**EXERCISE DETAILS:** Go to the line containing "7) Meme Generator (Project 3 Tutorial)" in the records below and print it and every following line exactly, on through the line containing "## Digital Business Card", then stop.

**STORED DATA:**
==================================================

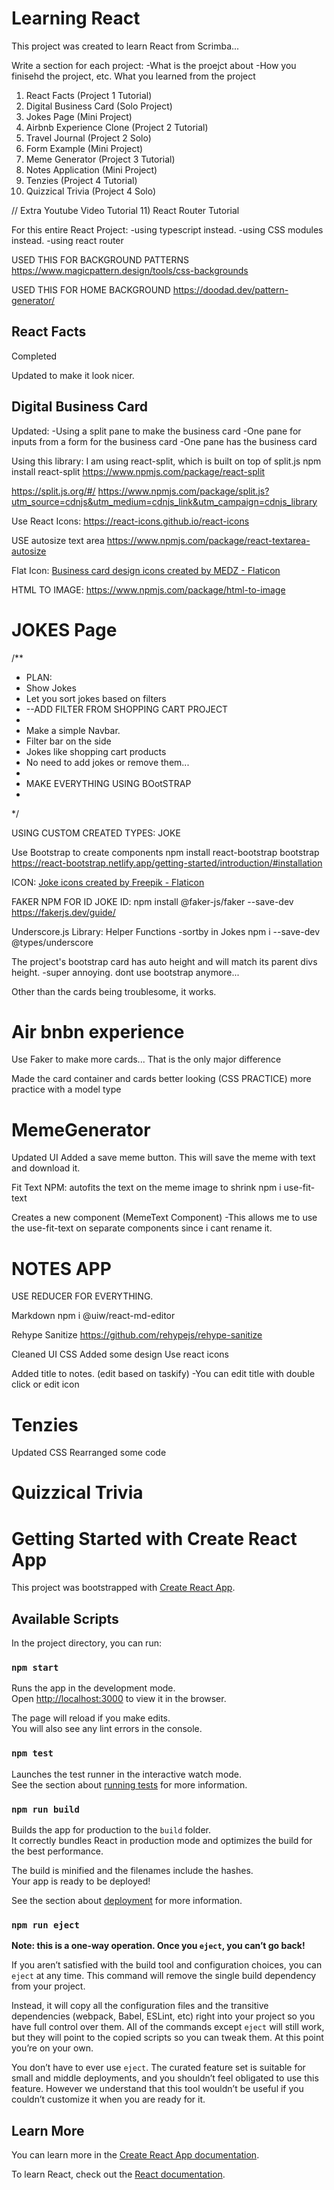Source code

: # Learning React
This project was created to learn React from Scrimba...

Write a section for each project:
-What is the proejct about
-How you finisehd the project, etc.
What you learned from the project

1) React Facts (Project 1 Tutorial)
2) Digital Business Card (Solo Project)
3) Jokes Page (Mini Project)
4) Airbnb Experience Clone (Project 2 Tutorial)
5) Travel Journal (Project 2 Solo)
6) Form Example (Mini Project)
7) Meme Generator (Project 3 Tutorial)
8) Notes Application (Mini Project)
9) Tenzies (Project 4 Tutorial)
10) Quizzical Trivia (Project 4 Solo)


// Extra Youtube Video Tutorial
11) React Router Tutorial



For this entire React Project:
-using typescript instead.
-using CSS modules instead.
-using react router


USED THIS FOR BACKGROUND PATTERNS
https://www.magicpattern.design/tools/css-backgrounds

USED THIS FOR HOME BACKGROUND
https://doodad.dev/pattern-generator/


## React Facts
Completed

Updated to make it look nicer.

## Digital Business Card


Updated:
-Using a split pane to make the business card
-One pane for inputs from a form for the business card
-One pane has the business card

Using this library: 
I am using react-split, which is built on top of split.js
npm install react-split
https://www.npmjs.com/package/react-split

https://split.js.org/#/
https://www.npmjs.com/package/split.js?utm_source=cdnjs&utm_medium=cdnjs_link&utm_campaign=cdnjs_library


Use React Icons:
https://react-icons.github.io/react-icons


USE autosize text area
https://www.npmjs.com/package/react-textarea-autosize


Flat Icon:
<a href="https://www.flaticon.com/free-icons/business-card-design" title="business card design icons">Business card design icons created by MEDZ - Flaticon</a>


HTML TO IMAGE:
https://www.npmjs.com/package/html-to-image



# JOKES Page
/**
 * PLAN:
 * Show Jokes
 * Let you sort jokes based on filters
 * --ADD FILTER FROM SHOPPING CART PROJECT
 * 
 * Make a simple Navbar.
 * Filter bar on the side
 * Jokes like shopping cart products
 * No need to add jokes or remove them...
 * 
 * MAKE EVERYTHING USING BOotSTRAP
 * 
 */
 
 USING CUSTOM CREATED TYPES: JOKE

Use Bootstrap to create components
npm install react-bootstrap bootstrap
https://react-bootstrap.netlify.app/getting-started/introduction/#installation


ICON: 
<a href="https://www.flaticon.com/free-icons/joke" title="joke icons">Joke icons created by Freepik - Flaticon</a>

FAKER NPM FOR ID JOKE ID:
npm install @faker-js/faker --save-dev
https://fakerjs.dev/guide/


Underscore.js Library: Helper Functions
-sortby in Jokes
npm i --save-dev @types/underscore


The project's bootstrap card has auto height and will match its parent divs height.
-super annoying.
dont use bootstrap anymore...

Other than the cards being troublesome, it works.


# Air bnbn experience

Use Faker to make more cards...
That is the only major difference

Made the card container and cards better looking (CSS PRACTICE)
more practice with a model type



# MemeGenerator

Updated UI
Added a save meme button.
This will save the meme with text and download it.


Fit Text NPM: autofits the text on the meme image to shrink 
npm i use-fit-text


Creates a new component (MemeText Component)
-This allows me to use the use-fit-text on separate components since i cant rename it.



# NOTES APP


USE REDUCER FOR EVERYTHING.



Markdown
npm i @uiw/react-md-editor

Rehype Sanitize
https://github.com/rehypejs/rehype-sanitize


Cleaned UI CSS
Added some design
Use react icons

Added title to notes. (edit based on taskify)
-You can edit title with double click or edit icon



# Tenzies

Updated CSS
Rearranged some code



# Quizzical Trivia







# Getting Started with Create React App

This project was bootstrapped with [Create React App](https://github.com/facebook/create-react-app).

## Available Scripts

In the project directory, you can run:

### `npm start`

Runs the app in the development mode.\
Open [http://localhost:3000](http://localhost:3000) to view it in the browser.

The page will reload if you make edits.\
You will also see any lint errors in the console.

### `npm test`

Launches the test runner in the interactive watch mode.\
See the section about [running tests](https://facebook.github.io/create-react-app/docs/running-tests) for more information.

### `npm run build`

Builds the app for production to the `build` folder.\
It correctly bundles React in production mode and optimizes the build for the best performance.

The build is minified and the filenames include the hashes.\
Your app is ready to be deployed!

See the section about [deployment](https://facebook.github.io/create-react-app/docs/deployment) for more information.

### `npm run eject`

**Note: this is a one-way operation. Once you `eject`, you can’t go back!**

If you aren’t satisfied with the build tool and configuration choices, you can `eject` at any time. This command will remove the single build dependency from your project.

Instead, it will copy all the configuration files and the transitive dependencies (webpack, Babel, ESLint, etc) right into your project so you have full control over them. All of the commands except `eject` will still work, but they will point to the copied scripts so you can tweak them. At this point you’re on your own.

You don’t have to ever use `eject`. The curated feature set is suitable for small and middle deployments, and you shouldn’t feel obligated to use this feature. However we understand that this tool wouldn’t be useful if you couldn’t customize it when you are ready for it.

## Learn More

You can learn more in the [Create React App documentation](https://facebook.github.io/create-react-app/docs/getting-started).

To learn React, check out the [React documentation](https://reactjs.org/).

==================================================

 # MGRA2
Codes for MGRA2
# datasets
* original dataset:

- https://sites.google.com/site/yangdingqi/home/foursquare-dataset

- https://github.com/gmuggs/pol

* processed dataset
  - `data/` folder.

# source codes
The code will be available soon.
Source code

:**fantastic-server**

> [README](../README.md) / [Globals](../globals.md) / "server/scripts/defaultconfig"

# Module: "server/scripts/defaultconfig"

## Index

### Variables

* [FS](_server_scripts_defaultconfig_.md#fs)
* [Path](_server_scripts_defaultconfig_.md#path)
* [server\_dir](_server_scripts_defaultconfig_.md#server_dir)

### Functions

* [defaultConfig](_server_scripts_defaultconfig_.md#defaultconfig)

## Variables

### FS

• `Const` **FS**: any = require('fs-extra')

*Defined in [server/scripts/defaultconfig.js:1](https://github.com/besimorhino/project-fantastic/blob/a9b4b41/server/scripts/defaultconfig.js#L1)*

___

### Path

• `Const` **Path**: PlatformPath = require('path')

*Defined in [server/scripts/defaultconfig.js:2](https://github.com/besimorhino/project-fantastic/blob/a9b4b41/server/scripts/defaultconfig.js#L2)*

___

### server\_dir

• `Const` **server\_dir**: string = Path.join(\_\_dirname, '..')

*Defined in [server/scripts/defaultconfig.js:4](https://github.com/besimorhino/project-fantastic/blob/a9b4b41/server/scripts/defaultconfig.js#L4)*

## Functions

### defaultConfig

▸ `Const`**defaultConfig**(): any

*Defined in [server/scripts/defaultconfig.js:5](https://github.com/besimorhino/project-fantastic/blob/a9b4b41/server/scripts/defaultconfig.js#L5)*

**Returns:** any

==================================================

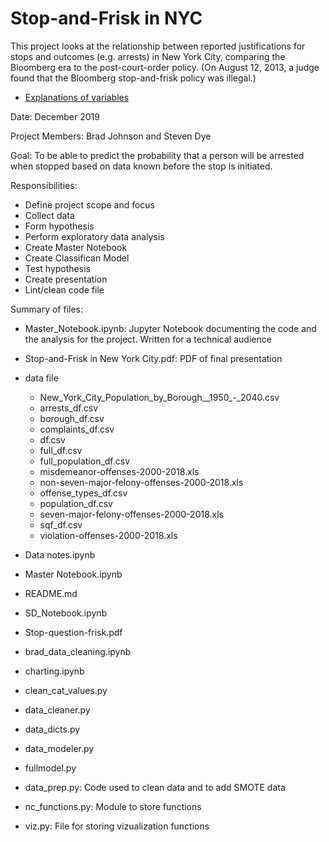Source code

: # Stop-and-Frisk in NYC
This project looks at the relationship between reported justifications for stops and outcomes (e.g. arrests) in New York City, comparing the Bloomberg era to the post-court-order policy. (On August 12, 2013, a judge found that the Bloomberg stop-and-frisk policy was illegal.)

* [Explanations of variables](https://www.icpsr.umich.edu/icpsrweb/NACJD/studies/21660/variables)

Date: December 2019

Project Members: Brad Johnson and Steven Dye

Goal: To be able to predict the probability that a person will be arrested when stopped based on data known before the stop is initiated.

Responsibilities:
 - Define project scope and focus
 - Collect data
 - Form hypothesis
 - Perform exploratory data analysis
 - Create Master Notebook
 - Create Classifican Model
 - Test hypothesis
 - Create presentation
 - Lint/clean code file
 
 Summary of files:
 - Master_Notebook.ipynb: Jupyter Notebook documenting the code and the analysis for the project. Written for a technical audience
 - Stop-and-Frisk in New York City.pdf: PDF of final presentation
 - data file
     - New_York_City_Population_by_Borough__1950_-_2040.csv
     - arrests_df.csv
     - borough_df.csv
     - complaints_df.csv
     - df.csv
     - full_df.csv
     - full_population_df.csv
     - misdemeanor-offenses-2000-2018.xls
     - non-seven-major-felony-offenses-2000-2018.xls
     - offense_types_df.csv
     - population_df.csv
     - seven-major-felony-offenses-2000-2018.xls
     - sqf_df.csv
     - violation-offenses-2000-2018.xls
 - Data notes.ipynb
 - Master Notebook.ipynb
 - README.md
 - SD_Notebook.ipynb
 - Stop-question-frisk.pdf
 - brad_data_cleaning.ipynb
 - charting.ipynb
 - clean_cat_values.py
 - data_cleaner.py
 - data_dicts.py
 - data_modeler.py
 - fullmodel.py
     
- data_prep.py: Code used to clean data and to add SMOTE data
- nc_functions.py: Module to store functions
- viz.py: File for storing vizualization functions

==================================================

**OUTPUT FOR THIS TASK:**
7) Meme Generator (Project 3 Tutorial)
8) Notes Application (Mini Project)
9) Tenzies (Project 4 Tutorial)
10) Quizzical Trivia (Project 4 Solo)


// Extra Youtube Video Tutorial
11) React Router Tutorial



For this entire React Project:
-using typescript instead.
-using CSS modules instead.
-using react router


USED THIS FOR BACKGROUND PATTERNS
https://www.magicpattern.design/tools/css-backgrounds

USED THIS FOR HOME BACKGROUND
https://doodad.dev/pattern-generator/


## React Facts
Completed

Updated to make it look nicer.

## Digital Business Card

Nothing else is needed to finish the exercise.